3 Chapel Hill Analytical and Nanofabrication Laboratory, University of North Carolina at Chapel Hill, North Carolina, USA.
4 Materials Science and Engineering Program, State University of New York at Binghamton, New York, USA.
5
Department of Geological Sciences and Environmental Studies, State University of New York at Binghamton, New York, USA.
ABSTRACT We report a facile method to fabricate CuNi nano-octahedra and nanocubes using a colloidal synthesis approach. The CuNi nanocrystals terminated with exclusive crystallographic facets were controlled and achieved by a group of synergetic capping ligands in a hot solution system. Specifically, the growth of {111}-bounded CuNi nano-octahedra is derived by a thermodynamic control, whereas the generation of {100}-terminated CuNi nanocubes is steered by a kinetic capping of chloride. Using a reduction of 4-nitrophenol with sodium borohydride as a model reaction, CuNi nano-octahedra and nanocubes demonstrated a strong facet-dependence due to their different surface energies although both exhibited remarkable catalytic activity with the high rate constant over mass (k/m).
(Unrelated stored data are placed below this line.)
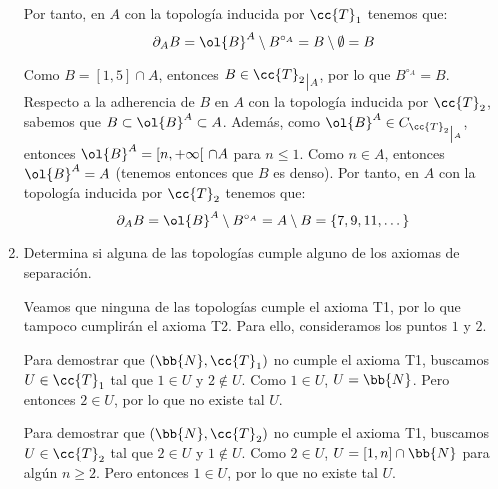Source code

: \documentclass[12pt]{article}
\newcommand{\T}[0]{\cc{T}}
\begin{document}
\begin{ejercicio}[6 puntos]
\begin{enumerate}
            Por tanto, en $A$ con la topología inducida por $\T_1$ tenemos que:
            \begin{equation*}
                \partial_A B = \ol{B}^A\setminus B^{\circ_A} = B\setminus \emptyset = B
            \end{equation*}

            Como $B=[1,5]\cap A$, entonces $B\in {\T_2}_{\big| A}$, por lo que $B^{\circ_A} = B$.
            Respecto a la adherencia de $B$ en $A$ con la topología inducida por $\T_2$, sabemos que $B\subset \ol{B}^A\subset A$.
            Además, como $\ol{B}^A\in C_{{\T_2}_{\big| A}}$, entonces $\ol{B}^A=[n,+\infty[~\cap A$ para $n\leq 1$. Como $n\in A$, entonces $\ol{B}^A=A$ (tenemos entonces que $B$ es denso).
            Por tanto, en $A$ con la topología inducida por $\T_2$ tenemos que:
            \begin{equation*}
                \partial_A B = \ol{B}^A\setminus B^{\circ_A} = A\setminus B = \{7, 9, 11, \dots\}
            \end{equation*}


            \item Determina si alguna de las topologías cumple alguno de los axiomas de separación.
            
            Veamos que ninguna de las topologías cumple el axioma T1, por lo que tampoco cumplirán el axioma T2. Para ello, consideramos los puntos $1$ y $2$.

            Para demostrar que $(\bb{N}, \T_1)$ no cumple el axioma T1, buscamos $U\in \T_1$ tal que $1\in U$ y $2\notin U$. Como $1\in U$, $U=\bb{N}$. Pero entonces $2\in U$, por lo que no existe tal $U$.

            Para demostrar que $(\bb{N}, \T_2)$ no cumple el axioma T1, buscamos $U\in \T_2$ tal que $2\in U$ y $1\notin U$. Como $2\in U$, $U=[1,n]\cap \bb{N}$ para algún $n\geq 2$.
            Pero entonces $1\in U$, por lo que no existe tal $U$.
        \end{enumerate}
    \end{ejercicio}
\end{document}
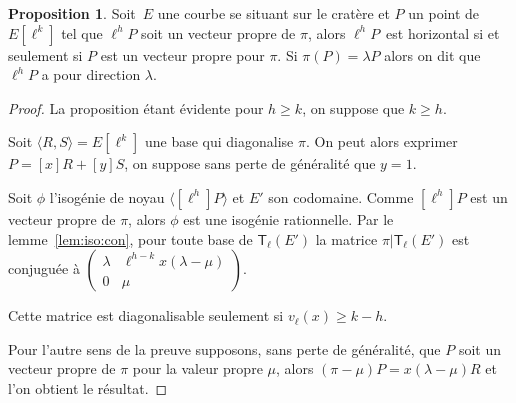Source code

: \documentclass[10pt,a4paper]{book}
\theoremstyle{plain}
\theoremstyle{definition}
\theoremstyle{definition}
\theoremstyle{definition}
\theoremstyle{definition}
\newtheorem{prop}[thm]{Proposition}
\theoremstyle{definition}
\theoremstyle{remark}
\theoremstyle{remark}
\theoremstyle{definition}
\begin{document}

\begin{prop} \label{pro:dia:hor}
Soit~$E$ une courbe se situant sur le cratère et $P$ un point de $E[\ell^k]$
tel que $\ell^h P$ soit un vecteur propre de $\pi$, 
alors $\ell^hP$~est horizontal si et seulement si $P$ est un vecteur propre pour $\pi$.
Si $\pi(P)=\lambda P$ alors on dit que $\ell^h P$ a pour direction $\lambda$.
\end{prop}

\begin{proof}
La proposition étant évidente pour $h \geqslant k$,
on suppose que $k \geqslant h$.

Soit $\langle R,S \rangle =E[\ell^k]$ une base qui diagonalise $\pi$.
On peut alors exprimer $P=[x]R+[y]S$, on suppose sans perte de généralité
que $y=1$.

Soit $\phi$ l'isogénie de noyau $\langle [\ell^h]P \rangle$ et $E'$ son 
codomaine. Comme $[\ell^h]P$ est un vecteur propre de $\pi$, alors $\phi$ est 
une isogénie rationnelle. Par le lemme~\ref{lem:iso:con}, pour toute base de 
$\mathsf{T}_{\ell}(E')$ la matrice 
$\pi|\mathsf{T}_{\ell}(E')$ est conjuguée à $\left ( \begin{smallmatrix}\lambda & \ell^{h-k} 
x (\lambda-\mu)\\ 0 & \mu \end{smallmatrix}\right )$.  

Cette matrice est diagonalisable seulement si $v_{\ell}(x) \geqslant k - h$.

Pour l'autre sens de la preuve supposons, sans perte de généralité, que $P$ soit 
un vecteur propre de $\pi$ pour la valeur propre $\mu$, alors 
$(\pi - \mu) P = x (\lambda - \mu) R$ et l'on obtient le résultat.
\end{proof}
\end{document}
A kinetic study indicated that this is a pseudo first-order reaction with an excess of sodium borohydride. CuNi nanocubes as the catalysts showed better catalytic performance (k/m = 385 s-1•g-1) than the CuNi nanooctahedra (k/m = 120 s-1•g-1), indicating that 4-nitrophenol and hydrogen were adsorbed on the {100} facets with their molecules parallel to the surface much easier than those on {111} facets.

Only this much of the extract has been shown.